Porque yo no quiero ser bonita:
tan sólo quiero ser yo
(por mucho que alguna vez haya querido ser como esas chicas por las que se escriben poemas y se componen canciones)
Y lloraré,
me descoseré el corazón a lágrimas si hace falta,
si lo necesito para sentir que ya no necesito nada
nada más que a mí y a un par de alas,
o de hojas, o de palabras
-es decir, que mi libertad ya no será coartada-
Y esto es un canto a mí,
que fluye como un río de agua clara,
y como el agua,
limpia aquella suciedad que me estaba
empañando el alma.
(lluvia soy, fuego seré)
martes, 14 de noviembre de 2017
carpe mortem
Sucedió en verano. Fue ese verano en el que el amor brotaba
en cada esquina, fundiéndose con el odio y haciendo girar el mundo a mil
revoluciones por minuto. Verano incierto, de caricia y rellerta, en que el sol
salía y se ponía cada día como si fuera la última vez que fuera a hacerlo.

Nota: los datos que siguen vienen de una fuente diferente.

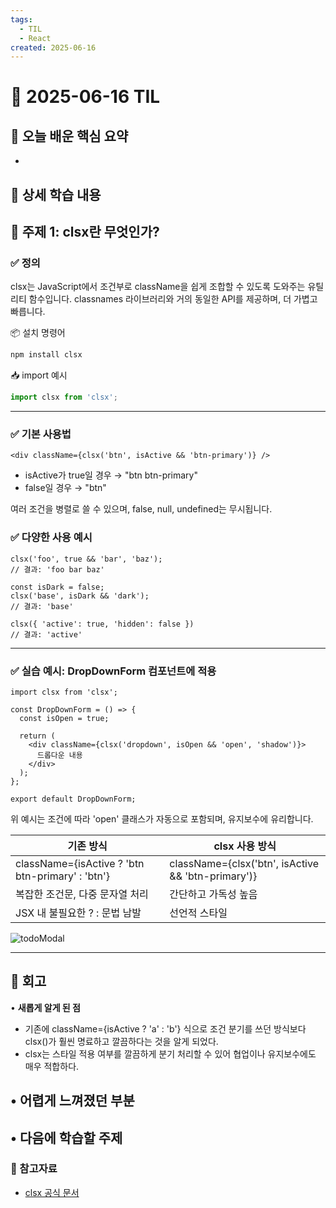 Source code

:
 ```yaml
---
tags:
  - TIL
  - React
created: 2025-06-16
---
```

# 📘 2025-06-16 TIL

## 📌 오늘 배운 핵심 요약
- 


## 🧠 상세 학습 내용

## 📍 주제 1: clsx란 무엇인가?
### ✅ 정의
clsx는 JavaScript에서 조건부로 className을 쉽게 조합할 수 있도록 도와주는 유틸리티 함수입니다. classnames 라이브러리와 거의 동일한 API를 제공하며, 더 가볍고 빠릅니다.

📦 설치 명령어
```bash
npm install clsx
```

 📥 import 예시
```ts
import clsx from 'clsx';
```

---

### ✅ 기본 사용법
```tsx
<div className={clsx('btn', isActive && 'btn-primary')} />
```
- isActive가 true일 경우 → "btn btn-primary"
- false일 경우 → "btn"

여러 조건을 병렬로 쓸 수 있으며, false, null, undefined는 무시됩니다.

### ✅ 다양한 사용 예시
```tsx
clsx('foo', true && 'bar', 'baz');
// 결과: 'foo bar baz'

const isDark = false;
clsx('base', isDark && 'dark');
// 결과: 'base'

clsx({ 'active': true, 'hidden': false })
// 결과: 'active'
```

---

### ✅ 실습 예시: DropDownForm 컴포넌트에 적용
```tsx
import clsx from 'clsx';

const DropDownForm = () => {
  const isOpen = true;

  return (
    <div className={clsx('dropdown', isOpen && 'open', 'shadow')}>
      드롭다운 내용
    </div>
  );
};

export default DropDownForm;
```
위 예시는 조건에 따라 'open' 클래스가 자동으로 포함되며, 유지보수에 유리합니다.

| **기존 방식**                                        | **clsx 사용 방식**                                     |
| ------------------------------------------------ | -------------------------------------------------- |
| className={isActive ? 'btn btn-primary' : 'btn'} | className={clsx('btn', isActive && 'btn-primary')} |
| 복잡한 조건문, 다중 문자열 처리                               | 간단하고 가독성 높음                                        |
| JSX 내 불필요한 ? : 문법 남발                             | 선언적 스타일                                            |


![todoModal](https://seonohblog.netlify.app/assets/todoModal.png)

---

## 💭 회고
• **새롭게 알게 된 점**
- 기존에 className={isActive ? 'a' : 'b'} 식으로 조건 분기를 쓰던 방식보다 clsx()가 훨씬 명료하고 깔끔하다는 것을 알게 되었다.
- clsx는 스타일 적용 여부를 깔끔하게 분기 처리할 수 있어 협업이나 유지보수에도 매우 적합하다.

• **어렵게 느껴졌던 부분**
- 
  
• **다음에 학습할 주제**
- 

### 🔗 참고자료
- [clsx 공식 문서](https://github.com/lukeed/clsx)
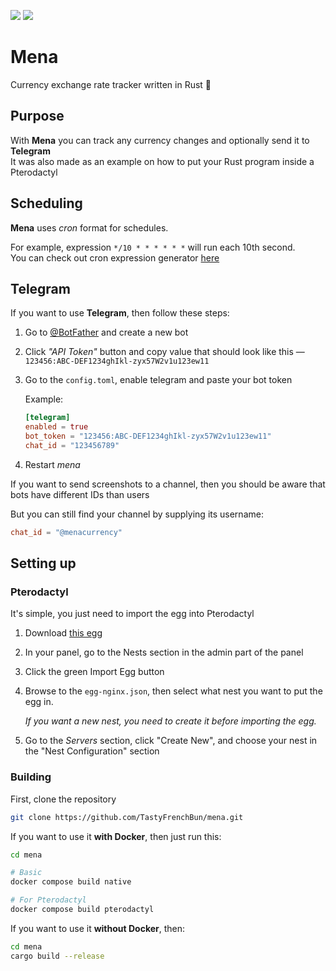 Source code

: ![](https://img.shields.io/github/license/TastyFrenchBun/mena-rust)
[![](https://img.shields.io/badge/-t.me%2Fmenacurrency-blueviolet?logo=telegram)](https://t.me/menacurrency)
# Mena

Currency exchange rate tracker written in Rust 🦀 

## Purpose

With **Mena** you can track any currency changes and optionally send it to **Telegram**  
It was also made as an example on how to put your Rust program inside a Pterodactyl

## Scheduling
**Mena** uses *cron* format for schedules.

For example, expression
`*/10 * * * * * *` will run each 10th second.  
You can check out cron expression generator [here](https://crontab.cronhub.io)

## Telegram
If you want to use **Telegram**, then follow these steps:  
1. Go to [@BotFather](https://t.me/BotFather) and create a new bot
2. Click *"API Token"* button and copy value that should look like this — `123456:ABC-DEF1234ghIkl-zyx57W2v1u123ew11`
3. Go to the `config.toml`, enable telegram and paste your bot token

	Example:
	```toml
	[telegram]
	enabled = true
	bot_token = "123456:ABC-DEF1234ghIkl-zyx57W2v1u123ew11"
	chat_id = "123456789"

	```
4. Restart *mena*

If you want to send screenshots to a channel, then you should be aware that bots have different IDs than users  

But you can still find your channel by supplying its username:
```toml
chat_id = "@menacurrency"
```

## Setting up
### Pterodactyl
It's simple, you just need to import the egg into Pterodactyl
1. Download [this egg](https://github.com/TastyFrenchBun/mena-rust/blob/main/docker/pterodactyl/egg-mena-rust.json)
2. In your panel, go to the Nests section in the admin part of the panel
3. Click the green Import Egg button
4. Browse to the `egg-nginx.json`, then select what nest you want to put the egg in.

	*If you want a new nest, you need to create it before importing the egg.*
5. Go to the *Servers* section, click "Create New", and choose your nest in the "Nest Configuration" section

### Building
First, clone the repository
```bash
git clone https://github.com/TastyFrenchBun/mena.git
```
If you want to use it **with Docker**, then just run this:
```bash
cd mena

# Basic
docker compose build native

# For Pterodactyl
docker compose build pterodactyl
```
If you want to use it **without Docker**, then:
```bash
cd mena
cargo build --release
```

Verano de amor adolescente, de cosquilleo y nervios a flor de piel, de vértigo
e ilusión, tan frágil, hermoso y delicado como el cristal, a la par que
patético.
Técnicamente, ellos dos no eran pareja. A ella le había
robado el corazón otro. A él, se lo había robado ella. Pero disfrutaban
enormemente de la compañía mutua. En ocasiones, parecían espejarse, y encontrar
en el otro facetas y rasgos que no encontraban en nadie más. No eran más que
dos excéntricos que se veían obligados a medir según qué cosas en según qué
círculos y según en qué situaciones.
Pero cuando estaban juntos, se sentían libres de ser todo lo bizarros que
pudieran y más, como si participasen, amistosamente, en una competición de a
ver quién conseguía ser más extravagante.
Quedaron una mañana de mediados de agosto. El plan era hacer
una excursión y pasar el día visitando un lugar poco común. No había mucha
gente que visitase normalmente el cementerio. Y mucho menos en verano, cuando
las playas se abarrotan y la población, por lo general, abandona la ciudad en
desbandada. Pero ellos dos no eran normales, sino más bien, lo que cualquiera
calificaría como “raritos”. Y, aprovechando que él no conocía el lugar, se
dieron cita un día, con comida, agua, y ganas de deambular por un sitio
diferente.
Subieron a pie, por las cuestas infinitas que seguramente
esconden demasiados secretos. Como era de esperar, en el enorme camposanto no
había apenas nadie. Su conversación, al principio, fue algo forzada. ¿De qué se
debe hablar cuando visitas un cementerio? ¿Se debe guardar silencio todo el
tiempo, como muestra de respeto hacia los difuntos? A veces sí se callaban.
Otras veces, hablaban, y el sonido de sus voces parecía provocar eco en el
extenso recinto. Poco tiempo tardó él en hacerla reír. Siempre lo acababa
consiguiendo. Y cuando el rumor de su risa se apagó, congelándose de nuevo el
espacio en el silencio sepulcral, ella sintió como si hubiera cometido una profunda
ofensa riéndose en un lugar así –la broma no había tenido relación ninguna con
el sitio-, pero también extraña, al intentar imaginarse cuándo fue la última
vez que alguien se rió allí. De cuántas risas es testigo un cementerio.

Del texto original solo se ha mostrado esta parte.